The men of the work detail picked up their comrade’s body, shouldered their tools and marched back to camp. When the tools were counted again at the guard house, no shovel was missing. Greater love has no man than this that a man lay down his life (innocently) for his friends.

During the First World War, a church had to be transformed into a hospital, the main altar into an improvised operating table. One man was badly wounded and his leg had to come off at once. “You will have to be brave”, said the doctor, “This is going to be very painful. We have got no anaesthetic; it was all destroyed when the hospital was hit.”

The young man looked at the altar and pointed with his head towards the crucifix over it. “I shall be all right, Doctor” he said. “Put me there. So long as I can look at Him, I shall manage.”

The Imitation of Christ gives us this precious advice, “He who knows how to suffer will enjoy much peace. Such a one is a conqueror of himself and lord of the world, a friend of Christ and an heir to heaven.”

Carol’s husband was killed in an accident as he was driving home from work. The other driver was a teenager with a very high blood alcohol level. Jim died instantly.
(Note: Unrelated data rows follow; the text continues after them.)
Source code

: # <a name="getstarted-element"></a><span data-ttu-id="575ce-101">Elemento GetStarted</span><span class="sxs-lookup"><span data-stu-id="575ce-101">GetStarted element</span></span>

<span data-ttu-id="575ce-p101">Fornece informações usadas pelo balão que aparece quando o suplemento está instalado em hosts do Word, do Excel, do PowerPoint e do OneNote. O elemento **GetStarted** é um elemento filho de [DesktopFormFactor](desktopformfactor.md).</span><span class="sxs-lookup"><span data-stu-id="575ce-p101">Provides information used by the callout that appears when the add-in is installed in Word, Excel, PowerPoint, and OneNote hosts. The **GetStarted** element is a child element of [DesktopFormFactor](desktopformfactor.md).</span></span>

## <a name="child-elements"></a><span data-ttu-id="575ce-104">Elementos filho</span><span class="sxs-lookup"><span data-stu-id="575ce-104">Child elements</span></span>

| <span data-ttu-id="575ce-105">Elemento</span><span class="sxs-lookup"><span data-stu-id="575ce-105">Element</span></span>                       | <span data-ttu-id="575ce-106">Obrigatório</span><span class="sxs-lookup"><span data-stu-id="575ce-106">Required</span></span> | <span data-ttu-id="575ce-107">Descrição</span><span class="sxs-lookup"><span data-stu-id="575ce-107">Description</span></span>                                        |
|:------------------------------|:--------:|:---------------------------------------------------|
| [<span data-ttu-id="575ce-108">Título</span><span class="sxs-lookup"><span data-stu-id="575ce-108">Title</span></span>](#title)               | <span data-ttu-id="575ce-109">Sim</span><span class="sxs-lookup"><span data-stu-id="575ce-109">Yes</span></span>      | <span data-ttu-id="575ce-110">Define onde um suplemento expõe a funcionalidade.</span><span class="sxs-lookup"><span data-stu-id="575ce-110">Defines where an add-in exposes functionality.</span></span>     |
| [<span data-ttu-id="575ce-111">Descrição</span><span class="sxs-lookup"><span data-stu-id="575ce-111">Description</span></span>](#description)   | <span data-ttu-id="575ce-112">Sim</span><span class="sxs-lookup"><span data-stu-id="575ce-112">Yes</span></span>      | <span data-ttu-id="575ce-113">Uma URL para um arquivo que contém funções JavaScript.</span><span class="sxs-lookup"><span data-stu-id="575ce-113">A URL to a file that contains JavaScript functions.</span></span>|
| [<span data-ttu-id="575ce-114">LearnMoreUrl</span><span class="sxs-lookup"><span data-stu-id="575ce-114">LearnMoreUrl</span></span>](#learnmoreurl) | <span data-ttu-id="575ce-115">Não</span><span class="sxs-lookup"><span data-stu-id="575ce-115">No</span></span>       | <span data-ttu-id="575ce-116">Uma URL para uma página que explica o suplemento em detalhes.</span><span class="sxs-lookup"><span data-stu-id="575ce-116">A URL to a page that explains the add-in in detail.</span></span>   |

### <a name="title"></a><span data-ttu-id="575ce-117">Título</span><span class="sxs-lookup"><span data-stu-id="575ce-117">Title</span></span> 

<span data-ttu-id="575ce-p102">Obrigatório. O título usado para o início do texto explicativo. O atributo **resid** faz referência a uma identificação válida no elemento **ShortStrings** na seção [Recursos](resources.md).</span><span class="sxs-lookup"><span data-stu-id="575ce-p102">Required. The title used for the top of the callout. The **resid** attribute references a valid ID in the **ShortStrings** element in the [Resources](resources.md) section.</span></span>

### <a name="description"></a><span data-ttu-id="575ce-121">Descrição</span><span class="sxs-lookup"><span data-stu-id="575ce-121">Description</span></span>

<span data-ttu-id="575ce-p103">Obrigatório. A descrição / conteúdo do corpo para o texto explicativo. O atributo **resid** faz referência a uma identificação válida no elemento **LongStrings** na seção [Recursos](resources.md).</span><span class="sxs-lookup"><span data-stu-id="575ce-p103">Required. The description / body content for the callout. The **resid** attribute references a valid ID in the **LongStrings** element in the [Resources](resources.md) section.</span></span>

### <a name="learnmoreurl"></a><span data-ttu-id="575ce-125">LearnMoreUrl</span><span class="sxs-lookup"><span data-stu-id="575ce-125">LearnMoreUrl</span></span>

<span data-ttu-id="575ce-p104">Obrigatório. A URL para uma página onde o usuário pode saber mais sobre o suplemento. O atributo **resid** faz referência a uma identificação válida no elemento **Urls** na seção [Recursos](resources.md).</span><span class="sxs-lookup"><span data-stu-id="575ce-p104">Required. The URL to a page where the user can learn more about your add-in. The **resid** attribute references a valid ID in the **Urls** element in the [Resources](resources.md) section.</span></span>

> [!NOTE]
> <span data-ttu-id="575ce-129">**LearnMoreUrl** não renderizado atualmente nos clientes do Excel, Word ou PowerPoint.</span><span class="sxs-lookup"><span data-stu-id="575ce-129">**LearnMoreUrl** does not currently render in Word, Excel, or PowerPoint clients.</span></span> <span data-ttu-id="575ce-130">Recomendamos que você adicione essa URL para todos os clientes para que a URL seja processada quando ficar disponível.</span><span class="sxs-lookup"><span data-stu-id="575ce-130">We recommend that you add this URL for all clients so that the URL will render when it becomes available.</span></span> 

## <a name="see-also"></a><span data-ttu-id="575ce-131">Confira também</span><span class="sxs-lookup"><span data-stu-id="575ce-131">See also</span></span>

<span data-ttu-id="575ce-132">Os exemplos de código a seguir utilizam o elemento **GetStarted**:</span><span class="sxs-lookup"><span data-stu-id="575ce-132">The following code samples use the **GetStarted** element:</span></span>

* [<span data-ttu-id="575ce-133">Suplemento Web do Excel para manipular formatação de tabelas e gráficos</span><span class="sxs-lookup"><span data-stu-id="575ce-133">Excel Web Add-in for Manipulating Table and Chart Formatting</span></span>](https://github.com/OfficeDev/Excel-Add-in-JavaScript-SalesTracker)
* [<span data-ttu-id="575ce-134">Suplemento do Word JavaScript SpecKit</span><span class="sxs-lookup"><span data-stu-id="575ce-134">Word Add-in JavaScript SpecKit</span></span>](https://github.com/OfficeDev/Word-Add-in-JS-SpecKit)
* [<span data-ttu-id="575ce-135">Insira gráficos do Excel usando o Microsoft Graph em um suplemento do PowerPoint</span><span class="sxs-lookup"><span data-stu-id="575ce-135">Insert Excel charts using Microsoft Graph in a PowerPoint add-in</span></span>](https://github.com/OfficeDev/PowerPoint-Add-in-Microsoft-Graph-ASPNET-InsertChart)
The teenager was in the emergency room for less than two hours. It was Carol’s fiftieth birthday and Jim had two plane tickets to Hawaii in his pocket. He was going to surprise her. Instead…

“How did you survive this?” a friend asked Carol a year later. Her eyes welled with tears, but she managed to say, “The day we got married, we promised to each other that we should never leave home in the morning without telling each other ‘I love you’. It got to be a joke between us with all the hustle and bustle of life.”

“The morning Jim died, he left a birthday card in the kitchen and slipped out to the car. I heard the engine starting. “Oh no, you are not going away so easily…” I rushed out to the car and banged on the car window until he rolled it down and I said the standard “I love you … today also.” That is how I survived knowing that the last words I told Jim were “I love you!”

These are the last words Jesus Christ will tell us on our death bed!